Behind Silja, Aaron lay on his back- vibed out as usual in patchwork rainbow longcrotch India pants, a collared white shirt and slew of awesome jewelry I have been a part of purchasing over the last few months. His dread-locked, beaded, braided Baba hair spread across the hardwood floor like a mermaid. His hands strummed the guitar as he sang an impromptu song for me "the hotsy totsy airy fairy"

Krishna's hands danced in time with Aaron's strumming as he maneuved his flute, caressing the empty space in the room with his magic. His thin Israeli build seemed weightless as he sat up straight and tall, elegantly wrapped in a pale colored pashmina. Every instrument touched by those hands is transformed into heavenly harmony. He is a genius. Aaron said one of the most talented musicians he's ever known of.

Rebecca lay beside him with her hands on his legs.
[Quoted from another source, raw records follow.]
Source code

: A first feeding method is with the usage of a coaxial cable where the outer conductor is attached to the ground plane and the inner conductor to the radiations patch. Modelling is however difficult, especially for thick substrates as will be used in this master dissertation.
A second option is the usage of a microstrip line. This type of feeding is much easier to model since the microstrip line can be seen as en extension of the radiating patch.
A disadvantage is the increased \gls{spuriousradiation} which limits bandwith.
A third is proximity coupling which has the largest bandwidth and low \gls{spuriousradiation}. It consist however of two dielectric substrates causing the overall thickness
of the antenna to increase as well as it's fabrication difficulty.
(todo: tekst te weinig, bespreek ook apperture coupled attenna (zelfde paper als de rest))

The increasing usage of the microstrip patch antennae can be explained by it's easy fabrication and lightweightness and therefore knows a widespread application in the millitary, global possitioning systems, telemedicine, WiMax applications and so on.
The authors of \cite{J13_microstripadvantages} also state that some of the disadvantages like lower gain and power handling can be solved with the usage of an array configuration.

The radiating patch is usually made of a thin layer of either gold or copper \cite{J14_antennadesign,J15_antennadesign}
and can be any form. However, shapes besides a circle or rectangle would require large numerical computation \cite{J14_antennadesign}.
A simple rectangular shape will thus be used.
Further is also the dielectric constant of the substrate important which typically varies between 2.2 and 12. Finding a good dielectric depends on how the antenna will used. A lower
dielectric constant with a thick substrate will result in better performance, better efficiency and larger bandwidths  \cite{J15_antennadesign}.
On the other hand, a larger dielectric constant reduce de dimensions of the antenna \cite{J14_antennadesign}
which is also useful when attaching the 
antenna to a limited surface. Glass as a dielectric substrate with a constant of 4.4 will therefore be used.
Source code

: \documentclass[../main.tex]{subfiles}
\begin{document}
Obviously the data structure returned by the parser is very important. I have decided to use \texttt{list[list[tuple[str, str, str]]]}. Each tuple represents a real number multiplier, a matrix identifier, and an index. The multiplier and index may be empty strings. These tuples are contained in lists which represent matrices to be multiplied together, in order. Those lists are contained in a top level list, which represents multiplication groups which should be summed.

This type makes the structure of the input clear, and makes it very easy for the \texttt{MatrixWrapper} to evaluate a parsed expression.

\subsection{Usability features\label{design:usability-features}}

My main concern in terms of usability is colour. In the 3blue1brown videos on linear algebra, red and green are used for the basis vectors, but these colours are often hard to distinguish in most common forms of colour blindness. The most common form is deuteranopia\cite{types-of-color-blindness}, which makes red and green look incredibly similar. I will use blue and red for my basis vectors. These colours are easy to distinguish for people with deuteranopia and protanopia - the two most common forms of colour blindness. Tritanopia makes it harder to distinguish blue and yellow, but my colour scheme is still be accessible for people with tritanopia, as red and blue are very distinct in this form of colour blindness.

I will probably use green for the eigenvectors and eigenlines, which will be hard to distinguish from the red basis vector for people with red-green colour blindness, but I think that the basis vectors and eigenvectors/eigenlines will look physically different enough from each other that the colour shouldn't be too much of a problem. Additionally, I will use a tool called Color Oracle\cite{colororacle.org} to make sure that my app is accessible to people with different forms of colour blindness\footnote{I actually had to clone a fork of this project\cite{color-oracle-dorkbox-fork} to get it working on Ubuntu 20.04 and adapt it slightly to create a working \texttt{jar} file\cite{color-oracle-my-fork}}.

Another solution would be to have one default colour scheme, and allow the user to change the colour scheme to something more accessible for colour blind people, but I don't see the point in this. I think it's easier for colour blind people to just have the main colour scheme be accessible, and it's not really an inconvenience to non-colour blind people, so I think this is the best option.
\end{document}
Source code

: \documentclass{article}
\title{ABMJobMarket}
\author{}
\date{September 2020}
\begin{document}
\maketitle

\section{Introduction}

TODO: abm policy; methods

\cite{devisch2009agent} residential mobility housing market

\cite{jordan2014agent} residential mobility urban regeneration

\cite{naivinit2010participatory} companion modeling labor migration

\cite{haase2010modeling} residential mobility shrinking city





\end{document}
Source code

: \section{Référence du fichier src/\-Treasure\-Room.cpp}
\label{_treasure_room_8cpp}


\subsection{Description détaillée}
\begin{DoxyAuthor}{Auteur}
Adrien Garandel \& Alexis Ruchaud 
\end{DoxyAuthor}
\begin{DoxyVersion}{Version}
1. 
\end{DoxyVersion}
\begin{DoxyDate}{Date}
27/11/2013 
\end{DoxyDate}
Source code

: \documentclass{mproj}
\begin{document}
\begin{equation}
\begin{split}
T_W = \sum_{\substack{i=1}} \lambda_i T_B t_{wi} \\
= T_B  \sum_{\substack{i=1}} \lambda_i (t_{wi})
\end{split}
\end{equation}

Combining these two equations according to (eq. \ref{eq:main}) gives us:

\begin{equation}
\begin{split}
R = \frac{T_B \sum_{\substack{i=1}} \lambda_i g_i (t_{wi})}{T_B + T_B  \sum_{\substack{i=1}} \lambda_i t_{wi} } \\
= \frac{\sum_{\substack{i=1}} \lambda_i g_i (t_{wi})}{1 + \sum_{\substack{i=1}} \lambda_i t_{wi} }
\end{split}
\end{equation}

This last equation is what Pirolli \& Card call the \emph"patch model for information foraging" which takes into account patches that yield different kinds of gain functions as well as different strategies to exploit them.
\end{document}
Her undulating, creature-like energy swished around her pale Australian skin and strawberry hair. She too lay with closed eyes- wearing a face of pure bliss euphoria... Lost in a moment of union... Touching the all and absorbing the magic of Krishna's flute.

Joey lay on his side facing me with eyes open... A smile spread across his joyous face... Head propped up sideways in his hand, watching the shadows dance behind me as I flitted around the fire clapping my hands and laughing at Aaron's lyrics to describe me.
Suddenly Joey leaped to his feet and his hands grabbed mine, spinning me around and around the room. Everyone was soon on their feet swinging eachother, holding hands as they danced and hummed and sang our love cry... Our song of gratitude to the universe... Our howl to the fullmoon hanging above us.

We slept for two hours and then I got a royal escort across Rhishikesh to my 4am taxi that would take me to Delhi airport.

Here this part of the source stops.